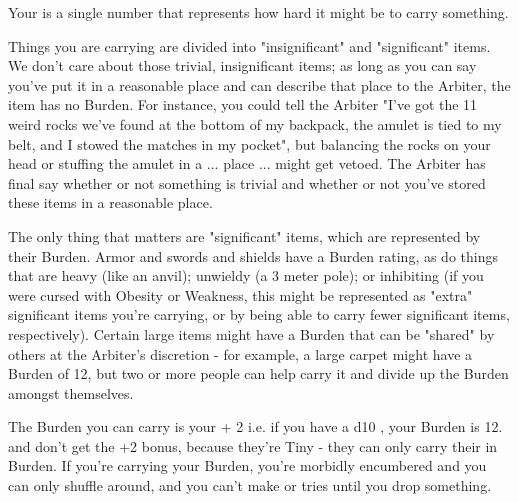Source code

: 

  Your  is a single number that represents how hard it might be to carry something. 

  Things you are carrying are divided into "insignificant" and "significant" items. We don't  care about those trivial, insignificant items; as long as you can say you've put it in a reasonable place and can describe that place to the Arbiter, the item has no Burden. For instance, you could tell the Arbiter "I've got the 11 weird rocks we've found at the bottom of my backpack, the amulet is tied to my belt, and I stowed the matches in my pocket", but balancing the rocks on your head or stuffing the amulet in a ... place ... might get vetoed. The Arbiter has final say whether or not something is trivial and whether or not you've stored these items in a reasonable place.

  The only thing that matters are "significant" items, which are represented by their Burden. Armor and swords and shields have a Burden rating, as do things that are heavy (like an anvil); unwieldy (a 3 meter pole); or inhibiting (if you were cursed with Obesity or Weakness, this might be represented as "extra" significant items you're carrying, or by being able to carry fewer significant items, respectively). Certain large items might have a Burden that can be "shared" by others at the Arbiter's discretion - for example, a large carpet might have a Burden of 12, but two or more people can help carry it and divide up the Burden amongst themselves.

  The \MAX Burden you can carry is your \VIG + 2 i.e. if you have a d10 \VIG, your Burden is 12.  and  don't get the +2 bonus, because they're Tiny - they can only carry their \VIG in Burden. If you're carrying your \MAX Burden, you're morbidly encumbered and you can only shuffle around, and you can't make  \RO or \RB tries until you drop something.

▬▬▬

__PROMPT__
When you retype the material above, keep every word exact and drop the images.

__EXERCISE OUTPUT__
Source code

: 

  Your  is a single number that represents how hard it might be to carry something. 

  Things you are carrying are divided into "insignificant" and "significant" items. We don't  care about those trivial, insignificant items; as long as you can say you've put it in a reasonable place and can describe that place to the Arbiter, the item has no Burden. For instance, you could tell the Arbiter "I've got the 11 weird rocks we've found at the bottom of my backpack, the amulet is tied to my belt, and I stowed the matches in my pocket", but balancing the rocks on your head or stuffing the amulet in a ... place ... might get vetoed. The Arbiter has final say whether or not something is trivial and whether or not you've stored these items in a reasonable place.

  The only thing that matters are "significant" items, which are represented by their Burden. Armor and swords and shields have a Burden rating, as do things that are heavy (like an anvil); unwieldy (a 3 meter pole); or inhibiting (if you were cursed with Obesity or Weakness, this might be represented as "extra" significant items you're carrying, or by being able to carry fewer significant items, respectively). Certain large items might have a Burden that can be "shared" by others at the Arbiter's discretion - for example, a large carpet might have a Burden of 12, but two or more people can help carry it and divide up the Burden amongst themselves.

  The \MAX Burden you can carry is your \VIG + 2 i.e. if you have a d10 \VIG, your Burden is 12.  and  don't get the +2 bonus, because they're Tiny - they can only carry their \VIG in Burden. If you're carrying your \MAX Burden, you're morbidly encumbered and you can only shuffle around, and you can't make  \RO or \RB tries until you drop something.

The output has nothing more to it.